▸ WHAT TO PRODUCE: The records below must be transcribed exactly. Do not include the pictures.

▸ DATA RECORDS:
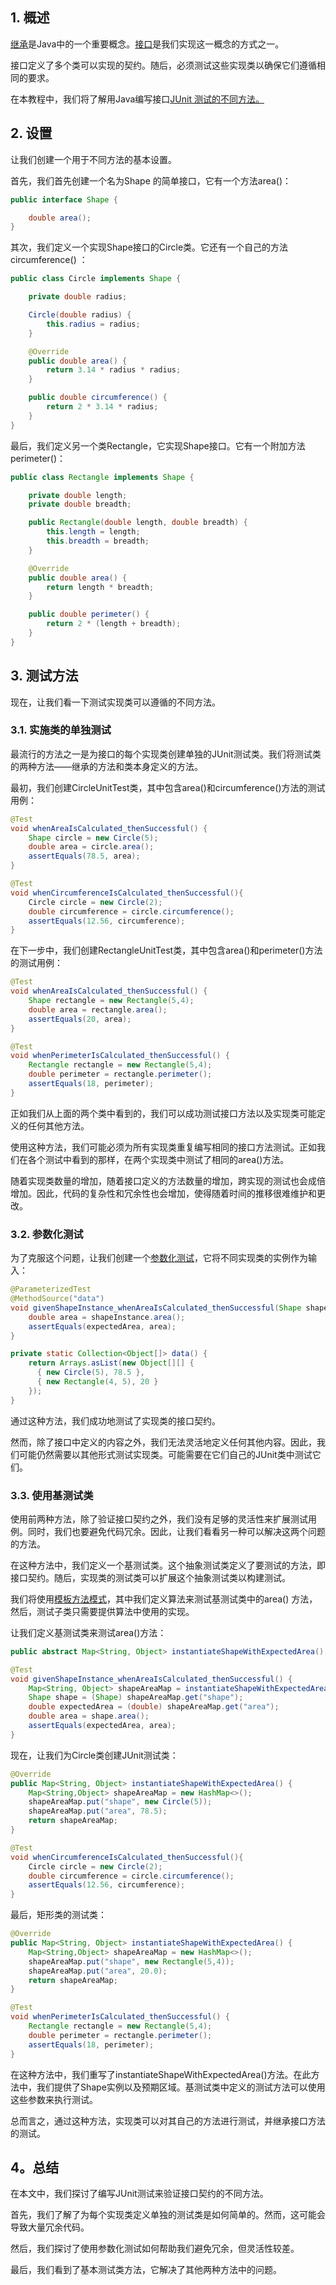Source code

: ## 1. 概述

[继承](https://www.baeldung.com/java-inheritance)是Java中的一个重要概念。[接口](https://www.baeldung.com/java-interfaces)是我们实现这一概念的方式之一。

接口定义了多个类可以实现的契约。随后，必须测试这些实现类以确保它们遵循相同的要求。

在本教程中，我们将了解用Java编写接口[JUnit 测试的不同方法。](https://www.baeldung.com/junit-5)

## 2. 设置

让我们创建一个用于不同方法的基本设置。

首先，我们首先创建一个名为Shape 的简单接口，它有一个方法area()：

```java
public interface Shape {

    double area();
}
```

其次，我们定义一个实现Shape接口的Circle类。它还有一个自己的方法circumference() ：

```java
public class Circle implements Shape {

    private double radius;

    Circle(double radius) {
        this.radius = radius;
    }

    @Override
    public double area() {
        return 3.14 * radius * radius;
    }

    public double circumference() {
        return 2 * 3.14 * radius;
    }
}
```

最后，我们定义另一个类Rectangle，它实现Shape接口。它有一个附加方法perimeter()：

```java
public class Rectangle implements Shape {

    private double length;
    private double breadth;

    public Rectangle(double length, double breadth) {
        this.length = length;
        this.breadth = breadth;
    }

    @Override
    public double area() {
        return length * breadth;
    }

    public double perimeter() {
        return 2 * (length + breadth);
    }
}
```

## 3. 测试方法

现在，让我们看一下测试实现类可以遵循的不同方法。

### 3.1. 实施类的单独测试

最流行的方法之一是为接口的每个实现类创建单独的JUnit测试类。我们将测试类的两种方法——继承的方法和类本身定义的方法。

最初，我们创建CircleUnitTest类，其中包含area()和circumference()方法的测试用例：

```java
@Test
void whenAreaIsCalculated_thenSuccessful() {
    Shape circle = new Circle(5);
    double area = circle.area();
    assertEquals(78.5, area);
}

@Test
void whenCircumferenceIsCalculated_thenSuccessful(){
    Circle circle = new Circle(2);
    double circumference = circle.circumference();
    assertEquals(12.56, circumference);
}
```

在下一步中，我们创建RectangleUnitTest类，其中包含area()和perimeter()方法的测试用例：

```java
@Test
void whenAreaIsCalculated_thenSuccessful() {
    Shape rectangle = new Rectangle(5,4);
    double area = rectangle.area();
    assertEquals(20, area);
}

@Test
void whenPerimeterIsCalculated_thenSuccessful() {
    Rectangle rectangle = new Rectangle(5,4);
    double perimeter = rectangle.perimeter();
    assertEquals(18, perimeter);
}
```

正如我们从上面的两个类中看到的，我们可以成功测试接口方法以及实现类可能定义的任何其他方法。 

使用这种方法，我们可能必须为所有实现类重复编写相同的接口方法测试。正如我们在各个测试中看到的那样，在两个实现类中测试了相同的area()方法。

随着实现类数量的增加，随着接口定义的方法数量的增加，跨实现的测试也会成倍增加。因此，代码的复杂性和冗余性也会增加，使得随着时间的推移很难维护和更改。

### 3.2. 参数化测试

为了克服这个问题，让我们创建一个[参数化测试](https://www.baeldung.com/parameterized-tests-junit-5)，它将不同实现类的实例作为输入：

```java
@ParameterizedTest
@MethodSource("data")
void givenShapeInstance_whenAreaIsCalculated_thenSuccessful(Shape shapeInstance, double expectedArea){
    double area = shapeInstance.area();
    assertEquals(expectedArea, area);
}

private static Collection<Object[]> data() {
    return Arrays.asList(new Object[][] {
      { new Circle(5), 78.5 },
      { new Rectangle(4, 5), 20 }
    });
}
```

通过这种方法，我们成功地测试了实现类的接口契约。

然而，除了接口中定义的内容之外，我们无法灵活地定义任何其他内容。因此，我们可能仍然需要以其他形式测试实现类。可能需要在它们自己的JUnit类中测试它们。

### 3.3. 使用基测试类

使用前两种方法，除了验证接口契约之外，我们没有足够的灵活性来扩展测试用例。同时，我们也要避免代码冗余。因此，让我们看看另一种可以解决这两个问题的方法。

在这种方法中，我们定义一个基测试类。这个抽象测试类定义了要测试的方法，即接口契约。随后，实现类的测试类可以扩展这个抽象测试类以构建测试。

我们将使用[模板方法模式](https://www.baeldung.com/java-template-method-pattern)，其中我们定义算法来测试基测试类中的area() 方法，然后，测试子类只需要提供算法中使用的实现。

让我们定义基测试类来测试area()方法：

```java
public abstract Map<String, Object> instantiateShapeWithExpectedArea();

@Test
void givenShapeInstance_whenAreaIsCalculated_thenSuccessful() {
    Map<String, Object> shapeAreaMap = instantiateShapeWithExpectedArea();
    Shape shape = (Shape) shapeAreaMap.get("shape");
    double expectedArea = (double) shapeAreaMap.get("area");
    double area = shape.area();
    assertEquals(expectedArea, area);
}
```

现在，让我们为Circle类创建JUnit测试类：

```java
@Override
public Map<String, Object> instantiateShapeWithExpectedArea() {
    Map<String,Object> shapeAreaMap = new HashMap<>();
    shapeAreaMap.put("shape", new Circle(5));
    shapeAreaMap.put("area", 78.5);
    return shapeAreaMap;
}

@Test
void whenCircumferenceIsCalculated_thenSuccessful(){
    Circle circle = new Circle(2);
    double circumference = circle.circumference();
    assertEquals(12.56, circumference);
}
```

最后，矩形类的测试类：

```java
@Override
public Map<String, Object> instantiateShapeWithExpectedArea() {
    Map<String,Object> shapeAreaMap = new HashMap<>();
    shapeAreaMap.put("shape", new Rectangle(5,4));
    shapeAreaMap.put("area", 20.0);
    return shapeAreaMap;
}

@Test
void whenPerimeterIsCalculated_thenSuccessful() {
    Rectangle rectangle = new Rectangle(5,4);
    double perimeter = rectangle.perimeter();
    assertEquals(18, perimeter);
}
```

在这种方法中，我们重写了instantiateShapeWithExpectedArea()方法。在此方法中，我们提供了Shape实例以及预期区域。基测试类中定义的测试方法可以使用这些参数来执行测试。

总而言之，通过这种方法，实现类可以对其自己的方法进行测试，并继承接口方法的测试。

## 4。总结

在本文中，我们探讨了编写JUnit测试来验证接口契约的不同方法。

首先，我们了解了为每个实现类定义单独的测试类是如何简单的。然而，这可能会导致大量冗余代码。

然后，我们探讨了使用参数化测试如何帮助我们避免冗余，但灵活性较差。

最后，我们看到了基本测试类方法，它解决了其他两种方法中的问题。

▸ RESULT BELOW:
Source code

: ## 1. 概述

[继承](https://www.baeldung.com/java-inheritance)是Java中的一个重要概念。[接口](https://www.baeldung.com/java-interfaces)是我们实现这一概念的方式之一。

接口定义了多个类可以实现的契约。随后，必须测试这些实现类以确保它们遵循相同的要求。

在本教程中，我们将了解用Java编写接口[JUnit 测试的不同方法。](https://www.baeldung.com/junit-5)

## 2. 设置

让我们创建一个用于不同方法的基本设置。

首先，我们首先创建一个名为Shape 的简单接口，它有一个方法area()：

```java
public interface Shape {

    double area();
}
```

其次，我们定义一个实现Shape接口的Circle类。它还有一个自己的方法circumference() ：

```java
public class Circle implements Shape {

    private double radius;

    Circle(double radius) {
        this.radius = radius;
    }

    @Override
    public double area() {
        return 3.14 * radius * radius;
    }

    public double circumference() {
        return 2 * 3.14 * radius;
    }
}
```

最后，我们定义另一个类Rectangle，它实现Shape接口。它有一个附加方法perimeter()：

```java
public class Rectangle implements Shape {

    private double length;
    private double breadth;

    public Rectangle(double length, double breadth) {
        this.length = length;
        this.breadth = breadth;
    }

    @Override
    public double area() {
        return length * breadth;
    }

    public double perimeter() {
        return 2 * (length + breadth);
    }
}
```

## 3. 测试方法

现在，让我们看一下测试实现类可以遵循的不同方法。

### 3.1. 实施类的单独测试

最流行的方法之一是为接口的每个实现类创建单独的JUnit测试类。我们将测试类的两种方法——继承的方法和类本身定义的方法。

最初，我们创建CircleUnitTest类，其中包含area()和circumference()方法的测试用例：

```java
@Test
void whenAreaIsCalculated_thenSuccessful() {
    Shape circle = new Circle(5);
    double area = circle.area();
    assertEquals(78.5, area);
}

@Test
void whenCircumferenceIsCalculated_thenSuccessful(){
    Circle circle = new Circle(2);
    double circumference = circle.circumference();
    assertEquals(12.56, circumference);
}
```

在下一步中，我们创建RectangleUnitTest类，其中包含area()和perimeter()方法的测试用例：

```java
@Test
void whenAreaIsCalculated_thenSuccessful() {
    Shape rectangle = new Rectangle(5,4);
    double area = rectangle.area();
    assertEquals(20, area);
}

@Test
void whenPerimeterIsCalculated_thenSuccessful() {
    Rectangle rectangle = new Rectangle(5,4);
    double perimeter = rectangle.perimeter();
    assertEquals(18, perimeter);
}
```

正如我们从上面的两个类中看到的，我们可以成功测试接口方法以及实现类可能定义的任何其他方法。 

使用这种方法，我们可能必须为所有实现类重复编写相同的接口方法测试。正如我们在各个测试中看到的那样，在两个实现类中测试了相同的area()方法。

随着实现类数量的增加，随着接口定义的方法数量的增加，跨实现的测试也会成倍增加。因此，代码的复杂性和冗余性也会增加，使得随着时间的推移很难维护和更改。

### 3.2. 参数化测试

为了克服这个问题，让我们创建一个[参数化测试](https://www.baeldung.com/parameterized-tests-junit-5)，它将不同实现类的实例作为输入：

```java
@ParameterizedTest
@MethodSource("data")
void givenShapeInstance_whenAreaIsCalculated_thenSuccessful(Shape shapeInstance, double expectedArea){
    double area = shapeInstance.area();
    assertEquals(expectedArea, area);
}

private static Collection<Object[]> data() {
    return Arrays.asList(new Object[][] {
      { new Circle(5), 78.5 },
      { new Rectangle(4, 5), 20 }
    });
}
```

通过这种方法，我们成功地测试了实现类的接口契约。

然而，除了接口中定义的内容之外，我们无法灵活地定义任何其他内容。因此，我们可能仍然需要以其他形式测试实现类。可能需要在它们自己的JUnit类中测试它们。

### 3.3. 使用基测试类

使用前两种方法，除了验证接口契约之外，我们没有足够的灵活性来扩展测试用例。同时，我们也要避免代码冗余。因此，让我们看看另一种可以解决这两个问题的方法。

在这种方法中，我们定义一个基测试类。这个抽象测试类定义了要测试的方法，即接口契约。随后，实现类的测试类可以扩展这个抽象测试类以构建测试。

我们将使用[模板方法模式](https://www.baeldung.com/java-template-method-pattern)，其中我们定义算法来测试基测试类中的area() 方法，然后，测试子类只需要提供算法中使用的实现。

让我们定义基测试类来测试area()方法：

```java
public abstract Map<String, Object> instantiateShapeWithExpectedArea();

@Test
void givenShapeInstance_whenAreaIsCalculated_thenSuccessful() {
    Map<String, Object> shapeAreaMap = instantiateShapeWithExpectedArea();
    Shape shape = (Shape) shapeAreaMap.get("shape");
    double expectedArea = (double) shapeAreaMap.get("area");
    double area = shape.area();
    assertEquals(expectedArea, area);
}
```

现在，让我们为Circle类创建JUnit测试类：

```java
@Override
public Map<String, Object> instantiateShapeWithExpectedArea() {
    Map<String,Object> shapeAreaMap = new HashMap<>();
    shapeAreaMap.put("shape", new Circle(5));
    shapeAreaMap.put("area", 78.5);
    return shapeAreaMap;
}

@Test
void whenCircumferenceIsCalculated_thenSuccessful(){
    Circle circle = new Circle(2);
    double circumference = circle.circumference();
    assertEquals(12.56, circumference);
}
```

最后，矩形类的测试类：

```java
@Override
public Map<String, Object> instantiateShapeWithExpectedArea() {
    Map<String,Object> shapeAreaMap = new HashMap<>();
    shapeAreaMap.put("shape", new Rectangle(5,4));
    shapeAreaMap.put("area", 20.0);
    return shapeAreaMap;
}

@Test
void whenPerimeterIsCalculated_thenSuccessful() {
    Rectangle rectangle = new Rectangle(5,4);
    double perimeter = rectangle.perimeter();
    assertEquals(18, perimeter);
}
```

在这种方法中，我们重写了instantiateShapeWithExpectedArea()方法。在此方法中，我们提供了Shape实例以及预期区域。基测试类中定义的测试方法可以使用这些参数来执行测试。

总而言之，通过这种方法，实现类可以对其自己的方法进行测试，并继承接口方法的测试。

## 4。总结

在本文中，我们探讨了编写JUnit测试来验证接口契约的不同方法。

首先，我们了解了为每个实现类定义单独的测试类是如何简单的。然而，这可能会导致大量冗余代码。

然后，我们探讨了使用参数化测试如何帮助我们避免冗余，但灵活性较差。

最后，我们看到了基本测试类方法，它解决了其他两种方法中的问题。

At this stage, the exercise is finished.